When a line in the material beneath includes the word "interaction", add it to the count, and report the count alone.

**Dataset excerpts**
§
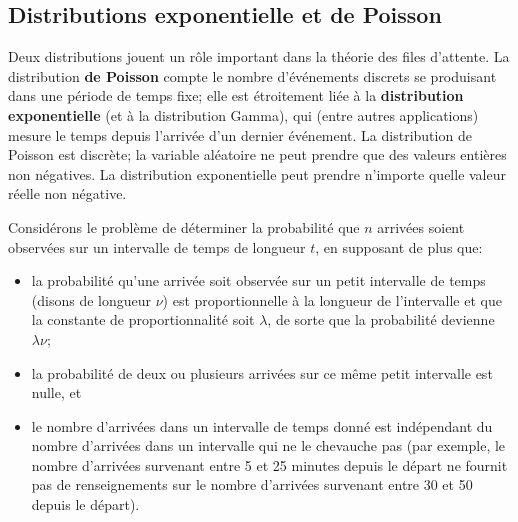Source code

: \subsection{Distributions exponentielle et de Poisson}
Deux distributions jouent un rôle important dans la théorie des files d'attente. La distribution \textbf{de Poisson} compte le nombre d'événements discrets se produisant dans une période de temps fixe; elle est étroitement liée à la \textbf{distribution exponentielle} (et à la distribution Gamma), qui (entre autres applications) mesure le temps depuis l'arrivée d’un dernier événement. La distribution de Poisson est discrète; la variable aléatoire ne peut prendre que des valeurs entières non négatives. La distribution exponentielle peut prendre n'importe quelle valeur réelle non négative.
\par Considérons le problème de déterminer la probabilité que $n$ arrivées soient observées sur un intervalle de temps de longueur $t$, en supposant de plus que:
\begin{itemize}
\item la probabilité qu'une arrivée soit observée sur un petit intervalle de temps (disons de longueur $\nu$) est proportionnelle à la longueur de l'intervalle et que la constante de proportionnalité soit $\lambda$, de sorte que la probabilité devienne $\lambda\nu$;
\item la probabilité de deux ou plusieurs arrivées sur ce même petit intervalle est nulle, et 
\item le nombre d'arrivées dans un intervalle de temps donné est indépendant du nombre d’arrivées dans un intervalle qui ne le chevauche pas (par exemple, le nombre d'arrivées survenant entre 5 et 25 minutes depuis le départ ne fournit pas de renseignements sur le nombre d'arrivées survenant entre  30 et 50 depuis le départ).
\end{itemize}
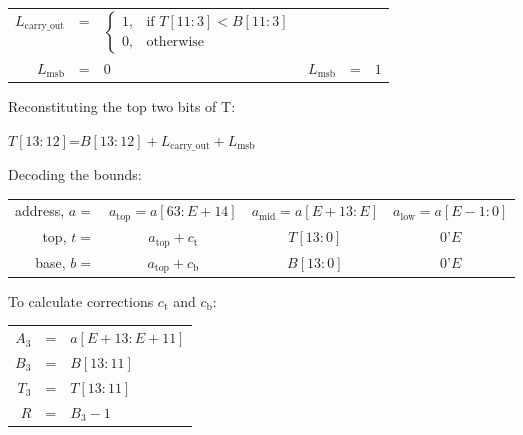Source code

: \begin{figure}
\begin{center}
\begin{tabular}{r c l | r c l}
$L_\text{carry\_out}$ &=& $ \begin{cases}
             1,& \text{if } T[11:3] < B[11:3] \\
             0,& \text{otherwise}
           \end{cases} $ \\

$L_\text{msb}$ &=& $0$                          & $L_\text{msb}$ &=& $1$ \\
\end{tabular}
\end{center}

Reconstituting the top two bits of T:
\begin{center}
$T[13:12] $=$ B[13:12] + L_\text{carry\_out} + L_\text{msb}$
\end{center}

Decoding the bounds:
\begin{center}
{
\renewcommand{\arraystretch}{1.5}
\begin{tabular}{r|c|c|c|}
\cline{2-4}
address, $a =$ & $a_\text{top} = a[63:E+14]$ & $a_\text{mid} = a[E+13:E]$  & $a_\text{low} = a[E-1:0]$ \\ \cline{2-4}
top, $t =$     & $a_\text{top}+c_\text{t}$   & $T[13:0]$                   & $0$'$E$ \\ \cline{2-4}
base, $b =$    & $a_\text{top}+c_\text{b}$   & $B[13:0]$                   & $0$'$E$ \\ \cline{2-4}
\end{tabular}
}
\end{center}

To calculate corrections $c_\text{t}$ and $c_\text{b}$:

\begin{center}
\begin{tabular}{r c l}
  $A_3$ &=& $a[E+13:E+11]$ \\
  $B_3$ &=& $B[13:11]$     \\
  $T_3$ &=& $T[13:11]$     \\
  $R$   &=& $B_3 - 1$      \\
\end{tabular}
\end{center}


\end{figure}
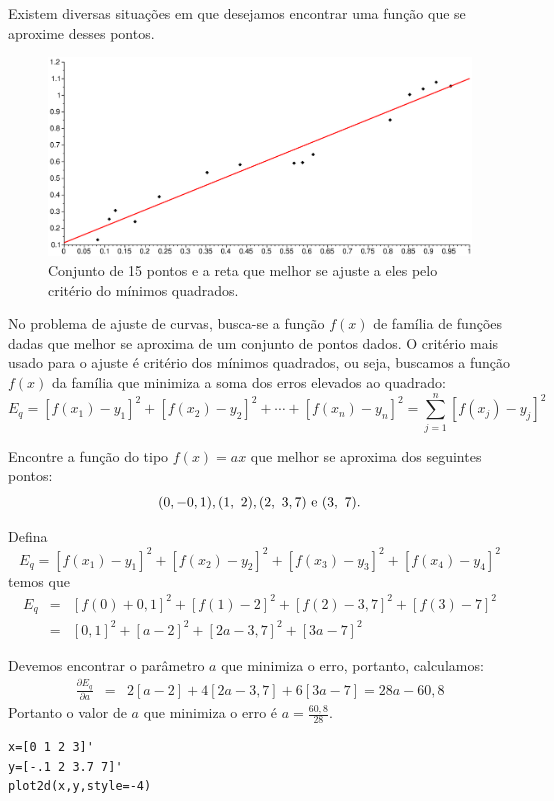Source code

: Existem diversas situações em que desejamos encontrar uma função que se aproxime desses pontos.
\begin{figure}[htp]
\begin{center}
\includegraphics[width=15cm,angle=0]{./cap_aproxfun/pics/ajuste_reta.eps}
{\caption{Conjunto de 15 pontos e a reta que melhor se ajuste a eles pelo critério do mínimos quadrados.}}
\end{center}
\end{figure}

No problema de ajuste de curvas, busca-se a função $f(x)$ de família de funções dadas que melhor se aproxima de um conjunto de pontos dados. O critério mais usado para o ajuste é critério dos mínimos quadrados, ou seja, buscamos a função $f(x)$ da família que minimiza a soma dos erros elevados ao quadrado:
$$E_q=\left[f(x_1)-y_1\right]^2+\left[f(x_2)-y_2\right]^2+\cdots +\left[f(x_n)-y_n\right]^2=\sum_{j=1}^n \left[f(x_j)-y_j\right]^2$$

\begin{ex} Encontre a função do tipo $f(x)=ax$ que melhor se aproxima dos seguintes pontos:
  \begin{equation*}
    (0,-0,1), (1,~2), (2,~3,7) ~ \hbox{e} ~(3,~7).  
  \end{equation*}
\end{ex}
\begin{sol}
Defina $$E_q=[f(x_1)-y_1]^2+[f(x_2)-y_2]^2+[f(x_3)-y_3]^2+[f(x_4)-y_4]^2$$
temos que
\begin{eqnarray*}
E_q&=&[f(0)+0,1]^2+[f(1)-2]^2+[f(2)-3,7]^2+[f(3)-7]^2\\
&=&[0,1]^2+[a-2]^2+[2a-3,7]^2+[3a-7]^2
\end{eqnarray*}

Devemos encontrar o parâmetro $a$ que minimiza o erro, portanto, calculamos:
\begin{eqnarray*}
\frac{\partial E_q}{\partial a}&=&2[a-2]+4[2a-3,7]+6[3a-7]=28a-60,8
\end{eqnarray*}
Portanto o valor de $a$ que minimiza o erro é $a=\frac{60,8}{28}$.
\ifisscilab
\begin{verbatim}
x=[0 1 2 3]'
y=[-.1 2 3.7 7]'
plot2d(x,y,style=-4)
\end{verbatim}
\fi
\end{sol}

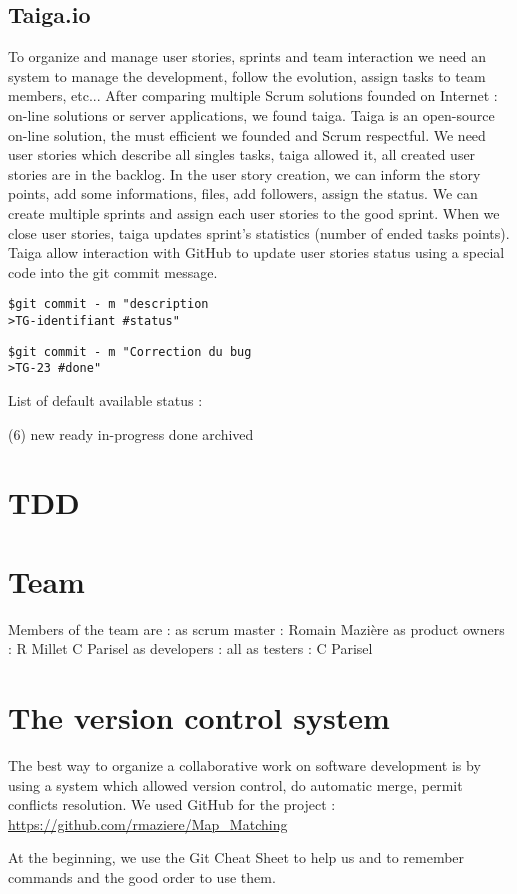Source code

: \subsection{Taiga.io}
To organize and manage user stories, sprints and team interaction we need an system to manage the development, follow the evolution, assign tasks to team members, etc...
After comparing multiple Scrum solutions founded on Internet : on-line solutions or server applications, we found taiga.
Taiga is an open-source on-line solution, the must efficient we founded and Scrum respectful.
We need user stories which describe all singles tasks, taiga allowed it, all created user stories are in the backlog.
In the user story creation, we can inform the story points, add some informations, files, add followers, assign the status.
We can create multiple sprints and assign each user stories to the good sprint.
When we close user stories, taiga updates sprint's statistics (number of ended tasks points).
Taiga allow interaction with GitHub to update user stories status using a special code into the git commit message.
\begin{lstlisting}[frame=single, caption="The default syntax"]
$git commit - m "description
>TG-identifiant #status"
\end{lstlisting}

\begin{lstlisting}[frame=single, caption="For example mark the user story 23 to 'Done'"]
$git commit - m "Correction du bug
>TG-23 #done"
\end{lstlisting}

List of default available status : 
\begin{tasks}(6)
	\task new
	\task ready
	\task in-progress
	\task done
	\task archived
\end{tasks}

\section{TDD}

\section{Team}
Members of the team are :
as scrum master : Romain Mazière
as product owners :
R Millet
C Parisel
as developers :
all
as testers :
C Parisel
\section{The version control system}
The best way to organize a collaborative work on software development is by using a system which allowed version control, do automatic merge, permit conflicts resolution.
We used GitHub for the project : \url{https://github.com/rmaziere/Map_Matching}

At the beginning, we use the Git Cheat Sheet to help us and to remember commands and the good order to use them.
§
**Solution to this task**
2